Code Monkey home page Code Monkey logo

module13-apis's Introduction

Module 13: Accessing Web APIs

You've used Python to load data from external files (either text files or locally-saved .csv files), but it is also possible to programmatically download data directly from web sites on the internet. This allows scripts to always work with the latest data available, performing analysis on data that may be changing rapidly (such as from social networks or other live events). Web services may make their data easily accessible to computer programs like Python scripts by offering an Application Programming Interface (API). A web service's API specifies where and how particular data may be accessed, and many web services follow a particular style known as Representational State Transfer (REST). This module will cover how to access and work with data from these RESTful APIs.

Contents

Resources

Web APIs

An interface is the point at which two different systems meet and communicate: exchanging informations and instructions. An Application Programming Interface (API) thus represents a way of communicating with a computer application by writing a computer program (a set of formal instructions understandable by a machine). APIs commonly take the form of functions that can be called to give instructions to programs—the set of functions provided by a module like math or turtle make up the API for that module. While most APIs provide an interface for utilizing functionality, other APIs provide an interface for accessing data. One of the most common sources of these data apis are web services: websites that offer an interface for accessing their data.

  • (Technically the interface is just the function signature which says how you use the function: what name it has, what arguments it takes, and what value it returns. The actual library is an implementation of this interface).

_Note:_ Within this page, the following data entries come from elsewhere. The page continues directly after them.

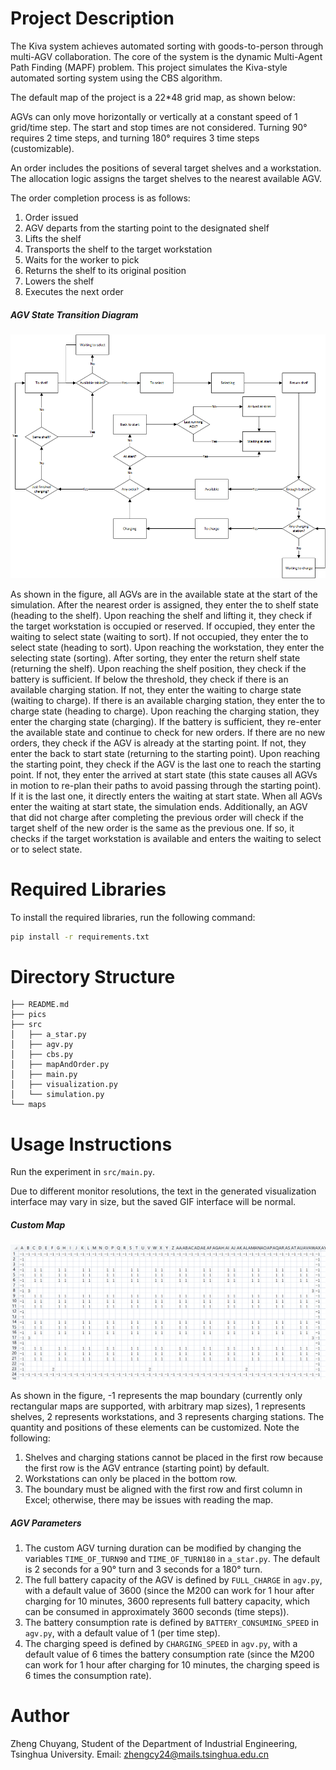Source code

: # Project Description

The Kiva system achieves automated sorting with goods-to-person through multi-AGV collaboration. The core of the system is the dynamic Multi-Agent Path Finding (MAPF) problem. This project simulates the Kiva-style automated sorting system using the CBS algorithm.

The default map of the project is a 22*48 grid map, as shown below:

<!-- ![map1 7 orders, 12 AGVs.gif](gifs\map1 7 orders, 12 AGVs.gif) -->

AGVs can only move horizontally or vertically at a constant speed of 1 grid/time step. The start and stop times are not considered. Turning 90° requires 2 time steps, and turning 180° requires 3 time steps (customizable).

An order includes the positions of several target shelves and a workstation. The allocation logic assigns the target shelves to the nearest available AGV.

The order completion process is as follows:

1. Order issued
2. AGV departs from the starting point to the designated shelf
3. Lifts the shelf
4. Transports the shelf to the target workstation
5. Waits for the worker to pick
6. Returns the shelf to its original position
7. Lowers the shelf
8. Executes the next order

##### AGV State Transition Diagram

![AGV_status_diagram](pics\AGV_status_diagram.png)

As shown in the figure, all AGVs are in the available state at the start of the simulation. After the nearest order is assigned, they enter the to shelf state (heading to the shelf). Upon reaching the shelf and lifting it, they check if the target workstation is occupied or reserved. If occupied, they enter the waiting to select state (waiting to sort). If not occupied, they enter the to select state (heading to sort). Upon reaching the workstation, they enter the selecting state (sorting). After sorting, they enter the return shelf state (returning the shelf). Upon reaching the shelf position, they check if the battery is sufficient. If below the threshold, they check if there is an available charging station. If not, they enter the waiting to charge state (waiting to charge). If there is an available charging station, they enter the to charge state (heading to charge). Upon reaching the charging station, they enter the charging state (charging). If the battery is sufficient, they re-enter the available state and continue to check for new orders. If there are no new orders, they check if the AGV is already at the starting point. If not, they enter the back to start state (returning to the starting point). Upon reaching the starting point, they check if the AGV is the last one to reach the starting point. If not, they enter the arrived at start state (this state causes all AGVs in motion to re-plan their paths to avoid passing through the starting point). If it is the last one, it directly enters the waiting at start state. When all AGVs enter the waiting at start state, the simulation ends. Additionally, an AGV that did not charge after completing the previous order will check if the target shelf of the new order is the same as the previous one. If so, it checks if the target workstation is available and enters the waiting to select or to select state.

# Required Libraries

To install the required libraries, run the following command:

```bash
pip install -r requirements.txt
```

# Directory Structure

```
├── README.md            
├── pics          
├── src                       
│   ├── a_star.py           
│   ├── agv.py                
│   ├── cbs.py                 
│   ├── mapAndOrder.py 
│   ├── main.py        
│   ├── visualization.py      
│   └── simulation.py                            
└── maps          
```

# Usage Instructions

Run the experiment in `src/main.py`.

Due to different monitor resolutions, the text in the generated visualization interface may vary in size, but the saved GIF interface will be normal.

##### Custom Map

![Custom Map Example](pics/map_example.png)

As shown in the figure, -1 represents the map boundary (currently only rectangular maps are supported, with arbitrary map sizes), 1 represents shelves, 2 represents workstations, and 3 represents charging stations. The quantity and positions of these elements can be customized. Note the following:

1. Shelves and charging stations cannot be placed in the first row because the first row is the AGV entrance (starting point) by default.
2. Workstations can only be placed in the bottom row.
3. The boundary must be aligned with the first row and first column in Excel; otherwise, there may be issues with reading the map.

##### AGV Parameters

1. The custom AGV turning duration can be modified by changing the variables `TIME_OF_TURN90` and `TIME_OF_TURN180` in `a_star.py`. The default is 2 seconds for a 90° turn and 3 seconds for a 180° turn.
2. The full battery capacity of the AGV is defined by `FULL_CHARGE` in `agv.py`, with a default value of 3600 (since the M200 can work for 1 hour after charging for 10 minutes, 3600 represents full battery capacity, which can be consumed in approximately 3600 seconds (time steps)).
3. The battery consumption rate is defined by `BATTERY_CONSUMING_SPEED` in `agv.py`, with a default value of 1 (per time step).
4. The charging speed is defined by `CHARGING_SPEED` in `agv.py`, with a default value of 6 times the battery consumption rate (since the M200 can work for 1 hour after charging for 10 minutes, the charging speed is 6 times the consumption rate).

# Author

Zheng Chuyang, Student of the Department of Industrial Engineering, Tsinghua University. Email: zhengcy24@mails.tsinghua.edu.cn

With web services, the interface (the set of "functions" we can call to access the data) takes the form of HTTP Requests—that is, a request for data sent following the HyperText Transfer Protocol. This is the same protocol (way of communicating) used by your browser to view a web page! An HTTP Request represents a message that your computer sends to a web server (another computer on the Internet which "serves", or provides, information). That server, upon receiving the request, will determine what data to include in the response it sends back to the requesting computer. With a web browser the response data takes the form of HTML files that the browser can render as web pages; with data APIs the response data will be structured data that we can convert into structures such as lists or dictionaries.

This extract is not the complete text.